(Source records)
● ● ● ● ● ● ●

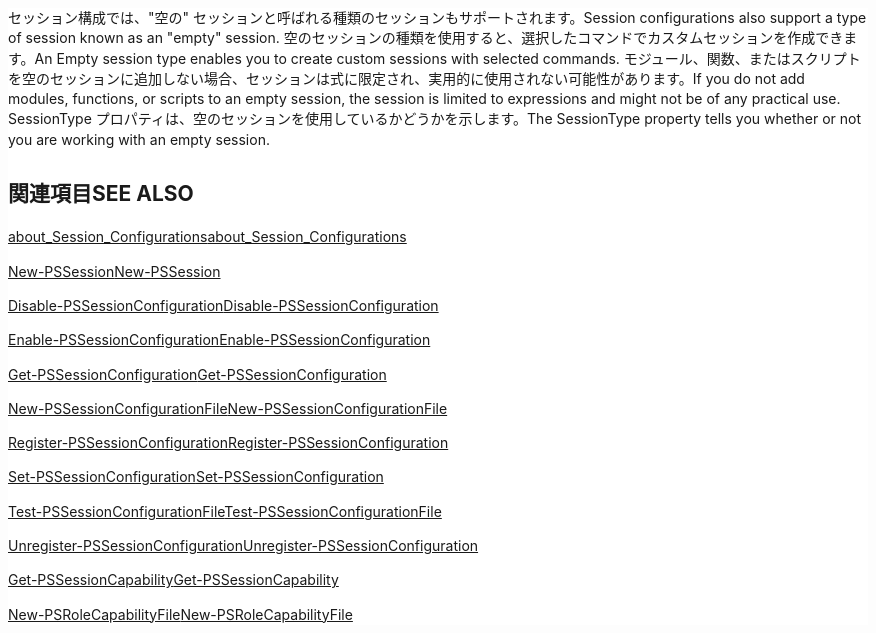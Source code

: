 <span data-ttu-id="6259c-189">セッション構成では、"空の" セッションと呼ばれる種類のセッションもサポートされます。</span><span class="sxs-lookup"><span data-stu-id="6259c-189">Session configurations also support a type of session known as an "empty" session.</span></span> <span data-ttu-id="6259c-190">空のセッションの種類を使用すると、選択したコマンドでカスタムセッションを作成できます。</span><span class="sxs-lookup"><span data-stu-id="6259c-190">An Empty session type enables you to create custom sessions with selected commands.</span></span> <span data-ttu-id="6259c-191">モジュール、関数、またはスクリプトを空のセッションに追加しない場合、セッションは式に限定され、実用的に使用されない可能性があります。</span><span class="sxs-lookup"><span data-stu-id="6259c-191">If you do not add modules, functions, or scripts to an empty session, the session is limited to expressions and might not be of any practical use.</span></span> <span data-ttu-id="6259c-192">SessionType プロパティは、空のセッションを使用しているかどうかを示します。</span><span class="sxs-lookup"><span data-stu-id="6259c-192">The SessionType property tells you whether or not you are working with an empty session.</span></span>

## <a name="see-also"></a><span data-ttu-id="6259c-193">関連項目</span><span class="sxs-lookup"><span data-stu-id="6259c-193">SEE ALSO</span></span>

[<span data-ttu-id="6259c-194">about_Session_Configurations</span><span class="sxs-lookup"><span data-stu-id="6259c-194">about_Session_Configurations</span></span>](about_Session_Configurations.md)

[<span data-ttu-id="6259c-195">New-PSSession</span><span class="sxs-lookup"><span data-stu-id="6259c-195">New-PSSession</span></span>](xref:Microsoft.PowerShell.Core.New-PSSession)

[<span data-ttu-id="6259c-196">Disable-PSSessionConfiguration</span><span class="sxs-lookup"><span data-stu-id="6259c-196">Disable-PSSessionConfiguration</span></span>](xref:Microsoft.PowerShell.Core.Disable-PSSessionConfiguration)

[<span data-ttu-id="6259c-197">Enable-PSSessionConfiguration</span><span class="sxs-lookup"><span data-stu-id="6259c-197">Enable-PSSessionConfiguration</span></span>](xref:Microsoft.PowerShell.Core.Enable-PSSessionConfiguration)

[<span data-ttu-id="6259c-198">Get-PSSessionConfiguration</span><span class="sxs-lookup"><span data-stu-id="6259c-198">Get-PSSessionConfiguration</span></span>](xref:Microsoft.PowerShell.Core.Get-PSSessionConfiguration)

[<span data-ttu-id="6259c-199">New-PSSessionConfigurationFile</span><span class="sxs-lookup"><span data-stu-id="6259c-199">New-PSSessionConfigurationFile</span></span>](xref:Microsoft.PowerShell.Core.New-PSSessionConfigurationFile)

[<span data-ttu-id="6259c-200">Register-PSSessionConfiguration</span><span class="sxs-lookup"><span data-stu-id="6259c-200">Register-PSSessionConfiguration</span></span>](xref:Microsoft.PowerShell.Core.Register-PSSessionConfiguration)

[<span data-ttu-id="6259c-201">Set-PSSessionConfiguration</span><span class="sxs-lookup"><span data-stu-id="6259c-201">Set-PSSessionConfiguration</span></span>](xref:Microsoft.PowerShell.Core.Set-PSSessionConfiguration)

[<span data-ttu-id="6259c-202">Test-PSSessionConfigurationFile</span><span class="sxs-lookup"><span data-stu-id="6259c-202">Test-PSSessionConfigurationFile</span></span>](xref:Microsoft.PowerShell.Core.Test-PSSessionConfigurationFile)

[<span data-ttu-id="6259c-203">Unregister-PSSessionConfiguration</span><span class="sxs-lookup"><span data-stu-id="6259c-203">Unregister-PSSessionConfiguration</span></span>](xref:Microsoft.PowerShell.Core.Unregister-PSSessionConfiguration)

[<span data-ttu-id="6259c-204">Get-PSSessionCapability</span><span class="sxs-lookup"><span data-stu-id="6259c-204">Get-PSSessionCapability</span></span>](xref:Microsoft.PowerShell.Core.Get-PSSessionCapability)

[<span data-ttu-id="6259c-205">New-PSRoleCapabilityFile</span><span class="sxs-lookup"><span data-stu-id="6259c-205">New-PSRoleCapabilityFile</span></span>](xref:Microsoft.PowerShell.Core.New-PSRoleCapabilityFile)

● ● ● ● ● ● ●

**WHAT TO WORK ON**
When a line in the entries above contains "PSSessionConfigurationFile", count it; please answer with the number only.

**PROBLEM SOLUTION**
2